• **What is being asked**:
The word "which" occurs in some lines of the listing. Copy those lines.

*** Opening Input material ***

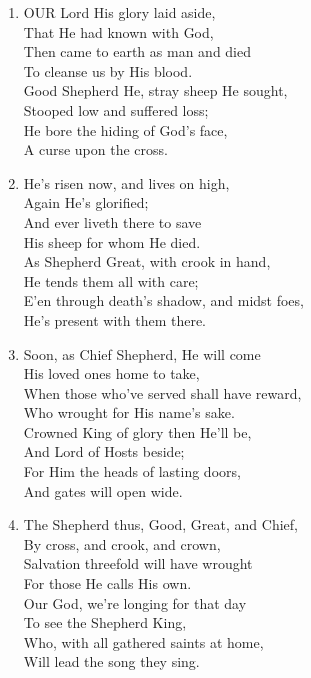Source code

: \begin{enumerate}
    \item OUR Lord His glory laid aside, \\
            That He had known with God, \\
        Then came to earth as man and died \\
            To cleanse us by His blood. \\
        Good Shepherd He, stray sheep He sought, \\
            Stooped low and suffered loss; \\
        He bore the hiding of God's face, \\
            A curse upon the cross.

    \item He's risen now, and lives on high, \\
            Again He's glorified; \\
        And ever liveth there to save \\
            His sheep for whom He died. \\
        As Shepherd Great, with crook in hand, \\
            He tends them all with care; \\
        E'en through death's shadow, and midst foes, \\
            He's present with them there.

    \item Soon, as Chief Shepherd, He will come \\
            His loved ones home to take, \\
        When those who've served shall have reward, \\
            Who wrought for His name's sake. \\
        Crowned King of glory then He'll be, \\
            And Lord of Hosts beside; \\
        For Him the heads of lasting doors, \\
            And gates will open wide.

    \item The Shepherd thus, Good, Great, and Chief, \\
            By cross, and crook, and crown, \\
        Salvation threefold will have wrought \\
            For those He calls His own. \\
        Our God, we're longing for that day \\
            To see the Shepherd King, \\
        Who, with all gathered saints at home, \\
            Will lead the song they sing.

\end{enumerate}

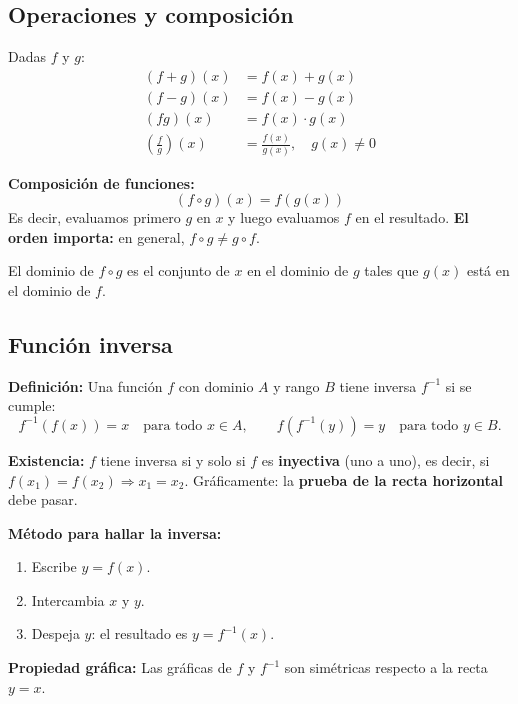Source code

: \documentclass[12pt, a4paper]{article}
\begin{document}
\subsection{Operaciones y composición}

\begin{cuadroteoria}
  Dadas $f$ y $g$:
  \begin{align*}
    (f + g)(x)                  & = f(x) + g(x)                          \\
    (f - g)(x)                  & = f(x) - g(x)                          \\
    (fg)(x)                     & = f(x) \cdot g(x)                      \\
    \left(\frac{f}{g}\right)(x) & = \frac{f(x)}{g(x)}, \quad g(x) \neq 0
  \end{align*}
\end{cuadroteoria}

\begin{cuadrosolucion}
  \textbf{Composición de funciones:}
  $$(f \circ g)(x) = f(g(x))$$
  Es decir, evaluamos primero $g$ en $x$ y luego evaluamos $f$ en el resultado. \textbf{El orden importa:} en general, $f \circ g \neq g \circ f$.

  El dominio de $f \circ g$ es el conjunto de $x$ en el dominio de $g$ tales que $g(x)$ está en el dominio de $f$.
\end{cuadrosolucion}

\newpage

\subsection{Función inversa}

\begin{cuadroteoria}
  \textbf{Definición:} Una función $f$ con dominio $A$ y rango $B$ tiene inversa $f^{-1}$ si se cumple:
  $$f^{-1}(f(x)) = x \quad \text{para todo } x \in A, \qquad f(f^{-1}(y)) = y \quad \text{para todo } y \in B.$$

  \textbf{Existencia:} $f$ tiene inversa si y solo si $f$ es \textbf{inyectiva} (uno a uno), es decir, si $f(x_1) = f(x_2) \Rightarrow x_1 = x_2$. Gráficamente: la \textbf{prueba de la recta horizontal} debe pasar.

  \textbf{Método para hallar la inversa:}
  \begin{enumerate}[leftmargin=*]
    \item Escribe $y = f(x)$.
    \item Intercambia $x$ y $y$.
    \item Despeja $y$: el resultado es $y = f^{-1}(x)$.
  \end{enumerate}

  \textbf{Propiedad gráfica:} Las gráficas de $f$ y $f^{-1}$ son simétricas respecto a la recta $y = x$.
\end{cuadroteoria}
\end{document}
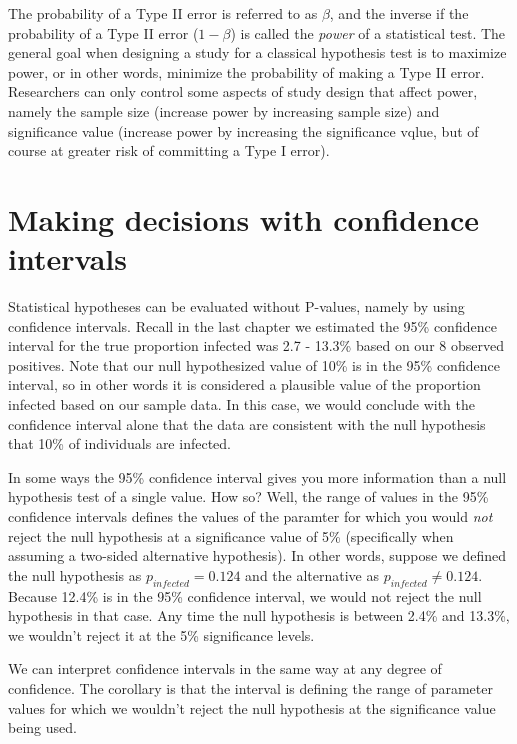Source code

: \documentclass[
]{book}
\begin{document}
The probability of a Type II error is referred to as \(\beta\), and the inverse if the probability of a Type II error (\(1-\beta\)) is called the \emph{power} of a statistical test. The general goal when designing a study for a classical hypothesis test is to maximize power, or in other words, minimize the probability of making a Type II error. Researchers can only control some aspects of study design that affect power, namely the sample size (increase power by increasing sample size) and significance value (increase power by increasing the significance vqlue, but of course at greater risk of committing a Type I error).

\section{Making decisions with confidence intervals}\label{making-decisions-with-confidence-intervals}

Statistical hypotheses can be evaluated without P-values, namely by using confidence intervals. Recall in the last chapter we estimated the 95\% confidence interval for the true proportion infected was 2.7 - 13.3\% based on our 8 observed positives. Note that our null hypothesized value of 10\% is in the 95\% confidence interval, so in other words it is considered a plausible value of the proportion infected based on our sample data. In this case, we would conclude with the confidence interval alone that the data are consistent with the null hypothesis that 10\% of individuals are infected.

In some ways the 95\% confidence interval gives you more information than a null hypothesis test of a single value. How so? Well, the range of values in the 95\% confidence intervals defines the values of the paramter for which you would \emph{not} reject the null hypothesis at a significance value of 5\% (specifically when assuming a two-sided alternative hypothesis). In other words, suppose we defined the null hypothesis as \(p_{infected} = 0.124%
\) and the alternative as \(p_{infected} \neq 0.124\). Because 12.4\% is in the 95\% confidence interval, we would not reject the null hypothesis in that case. Any time the null hypothesis is between 2.4\% and 13.3\%, we wouldn't reject it at the 5\% significance levels.

We can interpret confidence intervals in the same way at any degree of confidence. The corollary is that the interval is defining the range of parameter values for which we wouldn't reject the null hypothesis at the significance value being used.
\end{document}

*** Closing Input material ***

• **Response for this exercise**:
In some ways the 95\% confidence interval gives you more information than a null hypothesis test of a single value. How so? Well, the range of values in the 95\% confidence intervals defines the values of the paramter for which you would \emph{not} reject the null hypothesis at a significance value of 5\% (specifically when assuming a two-sided alternative hypothesis). In other words, suppose we defined the null hypothesis as \(p_{infected} = 0.124%
We can interpret confidence intervals in the same way at any degree of confidence. The corollary is that the interval is defining the range of parameter values for which we wouldn't reject the null hypothesis at the significance value being used.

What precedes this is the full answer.